Ci sono domande che ti inseguono per anni: che cosa significa essere vecchio?
Che cosa significa essere vecchio e vedere le persone più giovani che ti vengono a trovare, ti chiedono della tua musica, della tua storia di vita, e negli anni diventano compagni con un vecchio come te?
Andrea Sacco spegne la tv, la grande carceriera della solitudine dei vecchi, e comincia a raccontare, magari proprio a me: mo ti devo raccontare un fatto, comincia sempre così… e poi finiamo sempre a cantare, perché c’è sempre un canto e una musica per ogni racconto, e viceversa, nelle culture orali che ci hanno preceduto.
Noi delle città dei tempi di oggi questa cosa non lo sappiamo cosa voglia dire.
Uccio racconta. A tavola il vino del suo campo, e la Cetta sua moglie lava le verdure del campo suo e mette a tavola per questi strani ospiti più giovani che fanno e pensano cose molto diverse da quelle che fanno e pensano loro. Poi miracolosamente ci facciamo insieme una cantata e una suonata, e Uccio chiede: perché non ti sposi, metti su una famiglia, un lavoro serio, fai il mondo tuo???

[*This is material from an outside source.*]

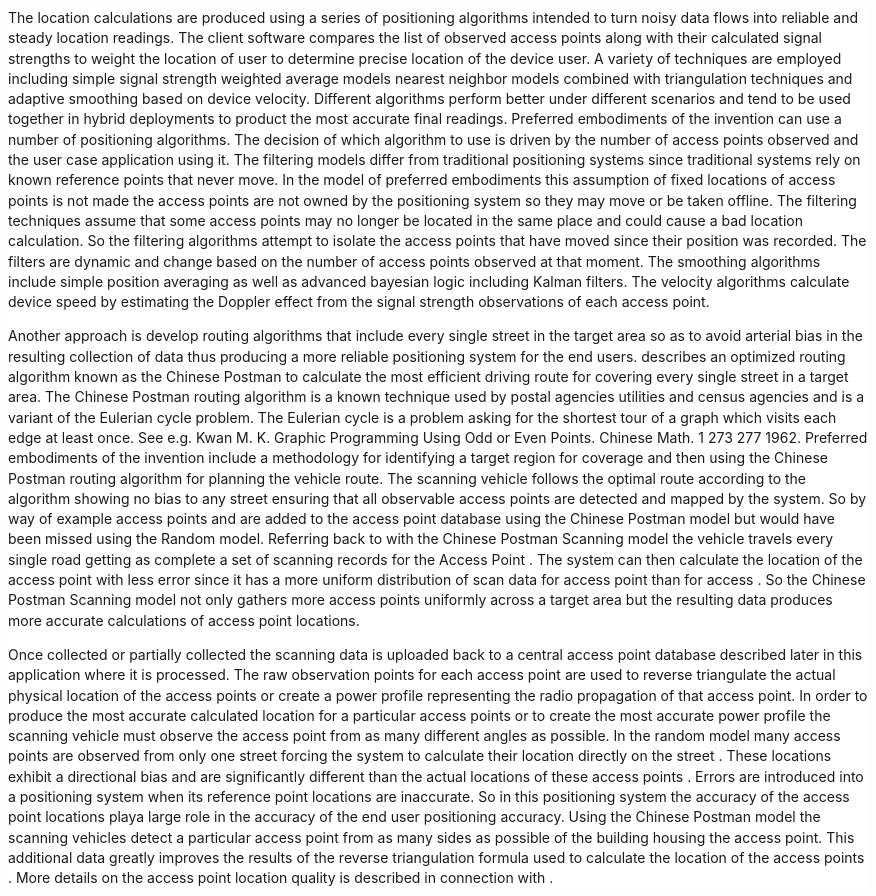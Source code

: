 The location calculations are produced using a series of positioning algorithms intended to turn noisy data flows into reliable and steady location readings. The client software compares the list of observed access points along with their calculated signal strengths to weight the location of user to determine precise location of the device user. A variety of techniques are employed including simple signal strength weighted average models nearest neighbor models combined with triangulation techniques and adaptive smoothing based on device velocity. Different algorithms perform better under different scenarios and tend to be used together in hybrid deployments to product the most accurate final readings. Preferred embodiments of the invention can use a number of positioning algorithms. The decision of which algorithm to use is driven by the number of access points observed and the user case application using it. The filtering models differ from traditional positioning systems since traditional systems rely on known reference points that never move. In the model of preferred embodiments this assumption of fixed locations of access points is not made the access points are not owned by the positioning system so they may move or be taken offline. The filtering techniques assume that some access points may no longer be located in the same place and could cause a bad location calculation. So the filtering algorithms attempt to isolate the access points that have moved since their position was recorded. The filters are dynamic and change based on the number of access points observed at that moment. The smoothing algorithms include simple position averaging as well as advanced bayesian logic including Kalman filters. The velocity algorithms calculate device speed by estimating the Doppler effect from the signal strength observations of each access point.

Another approach is develop routing algorithms that include every single street in the target area so as to avoid arterial bias in the resulting collection of data thus producing a more reliable positioning system for the end users. describes an optimized routing algorithm known as the Chinese Postman to calculate the most efficient driving route for covering every single street in a target area. The Chinese Postman routing algorithm is a known technique used by postal agencies utilities and census agencies and is a variant of the Eulerian cycle problem. The Eulerian cycle is a problem asking for the shortest tour of a graph which visits each edge at least once. See e.g. Kwan M. K. Graphic Programming Using Odd or Even Points. Chinese Math. 1 273 277 1962. Preferred embodiments of the invention include a methodology for identifying a target region for coverage and then using the Chinese Postman routing algorithm for planning the vehicle route. The scanning vehicle follows the optimal route according to the algorithm showing no bias to any street ensuring that all observable access points are detected and mapped by the system. So by way of example access points and are added to the access point database using the Chinese Postman model but would have been missed using the Random model. Referring back to with the Chinese Postman Scanning model the vehicle travels every single road getting as complete a set of scanning records for the Access Point . The system can then calculate the location of the access point with less error since it has a more uniform distribution of scan data for access point than for access . So the Chinese Postman Scanning model not only gathers more access points uniformly across a target area but the resulting data produces more accurate calculations of access point locations.

Once collected or partially collected the scanning data is uploaded back to a central access point database described later in this application where it is processed. The raw observation points for each access point are used to reverse triangulate the actual physical location of the access points or create a power profile representing the radio propagation of that access point. In order to produce the most accurate calculated location for a particular access points or to create the most accurate power profile the scanning vehicle must observe the access point from as many different angles as possible. In the random model many access points are observed from only one street forcing the system to calculate their location directly on the street . These locations exhibit a directional bias and are significantly different than the actual locations of these access points . Errors are introduced into a positioning system when its reference point locations are inaccurate. So in this positioning system the accuracy of the access point locations playa large role in the accuracy of the end user positioning accuracy. Using the Chinese Postman model the scanning vehicles detect a particular access point from as many sides as possible of the building housing the access point. This additional data greatly improves the results of the reverse triangulation formula used to calculate the location of the access points . More details on the access point location quality is described in connection with .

Nelle città dei tempi di oggi non abbiamo da rispondere. Nel mezzo tra noi e loro, tra le generazioni dei contadini e la nostra, sono passate tante cose, è arrivato il progresso, la rete dei pescatori è oggi il web che fa fidanzare sfortunati umani che chattando neanche si conoscono di persona, diventiamo sensibili e educati, e togliamo via il selvatico - con esso la capacità di sentire la vita senza mediazioni. Sappiamo cos’è l’intercultura e ce ne stiamo rintanati a casa nostra, usciamo solo per consumare, qualsiasi cosa, consumare.
Tra tutte le culture, quella delle città dei tempi d’oggi è la più presuntuosa:
inneggia e grida di diritti umani mentre li calpesta, parla di sensibilità elettive mentre non sa più accogliere l’ospite che arriva a casa sua, vende e compra spettacoli in ogni dove, ma non sa più goderseli perché il piacere non si vende.
La nonna di Francesca che suona con noi e i suoi amici vecchi con cui cantavamo il primo maggio passato, nella campagna di Martano, erano più vivi di noi, e questa in fondo è solo l’ennesima fotografia della sconfitta di una società, di una cultura occidentale, che nell’alienazione di ogni giorno non sa godere, non vive, non sa cantare.
Tra tutte le musiche, la musica popolare è l’unica che non può essere musica senza essere anche cultura, umanità, e porta domande sulla felicità, sulla vecchiaia, sulla bellezza, ma in un bicchiere di vino e pane e pomodoro.
Noi altri siamo in prestito, quando balliamo e suoniamo la musica dei vecchi contadini, che non ci apparterrà mai.
Per rari momenti e quasi per caso possiamo provare quella esperienza dell’essere vivi, interi, uniti, che i nostri nonni vecchi e contadini erano condannati a provare, in quella sofferenza straordinaria di fatiche disumane, e che invece li rendevano umani, umanissimi.
Loro ci stanno lasciando l’eredità di far ballare e fare innamorare come si faceva una volta, con entusiasmo, con semplicità, ma senza dimenticare, e noi abbiamo paura di non esserne all’altezza.